This post has been corrected. See the note below.
Some might believe that the 4.7 magnitude Riverside County temblor that rattled windows and swayed skyscrapers across Southern California on Monday morning released tension from the San Jacinto fault, thereby avoiding danger of a larger earthquake.
But according to a study published in January in the journal Nature, conventional wisdom is wrong.
A pair of researchers, one from Caltech and the other from the Japan Agency for Marine-Earth Science and Technology, concluded that stick-slip faults similar to the San Jacinto fault that ruptured Monday aren’t limited to frequent, smaller temblors.
The authors pointed to the 2011 Fukushima earthquake in Japan. That quake, a 9.0, was born from a stick-slip fault that unexpectedly ruptured with devastating consequences.
Before that disaster, seismologists believed earthquake faults that experienced “creep,” or small, gradual movement throughout the year, had little chance of massive ruptures. The San Jacinto fault, Hutton said Tuesday, is one of those creeping faults.
“It does have frequent, small earthquakes but it does have big ones every now and then,” she said. “It doesn’t make it any safer.”

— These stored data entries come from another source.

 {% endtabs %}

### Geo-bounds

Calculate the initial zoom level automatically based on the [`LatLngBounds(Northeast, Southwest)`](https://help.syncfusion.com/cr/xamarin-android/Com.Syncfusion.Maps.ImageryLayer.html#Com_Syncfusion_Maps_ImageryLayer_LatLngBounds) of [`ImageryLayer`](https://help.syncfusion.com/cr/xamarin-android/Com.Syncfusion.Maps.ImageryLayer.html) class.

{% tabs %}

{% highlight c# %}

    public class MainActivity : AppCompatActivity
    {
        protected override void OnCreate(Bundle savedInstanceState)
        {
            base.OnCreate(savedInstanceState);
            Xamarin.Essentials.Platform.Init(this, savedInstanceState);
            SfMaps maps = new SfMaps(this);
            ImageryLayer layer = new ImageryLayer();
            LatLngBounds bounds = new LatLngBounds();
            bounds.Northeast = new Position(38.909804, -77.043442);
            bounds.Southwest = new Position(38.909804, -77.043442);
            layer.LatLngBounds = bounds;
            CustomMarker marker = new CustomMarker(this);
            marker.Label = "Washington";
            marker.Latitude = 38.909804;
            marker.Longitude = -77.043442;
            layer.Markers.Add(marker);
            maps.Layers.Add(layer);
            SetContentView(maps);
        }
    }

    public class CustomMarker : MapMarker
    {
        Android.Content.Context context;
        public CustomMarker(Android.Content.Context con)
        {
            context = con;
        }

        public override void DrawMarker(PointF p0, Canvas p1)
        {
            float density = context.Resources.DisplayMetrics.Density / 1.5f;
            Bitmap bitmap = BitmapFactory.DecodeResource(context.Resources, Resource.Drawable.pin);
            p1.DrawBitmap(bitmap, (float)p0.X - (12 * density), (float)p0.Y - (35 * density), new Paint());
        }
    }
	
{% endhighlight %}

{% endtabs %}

The San Jacinto fault is similar, with tectonic plates that slide horizontally against each other. Monday’s tremor was the biggest in three years and was felt across a wider swath than typical West Coast earthquakes, Susan Hough of the U.S. Geological Survey told the Los Angeles Times on Monday.
Scientists said the finding is forcing seismologists to rethink faults worldwide. A quake from San Francisco to San Diego along the San Andreas fault now seems more plausible, the study’s authors wrote.
For the Record, 3:52 p.m. March 12: An earlier version of this post incorrectly identified Susan Hough as Sarah Hough.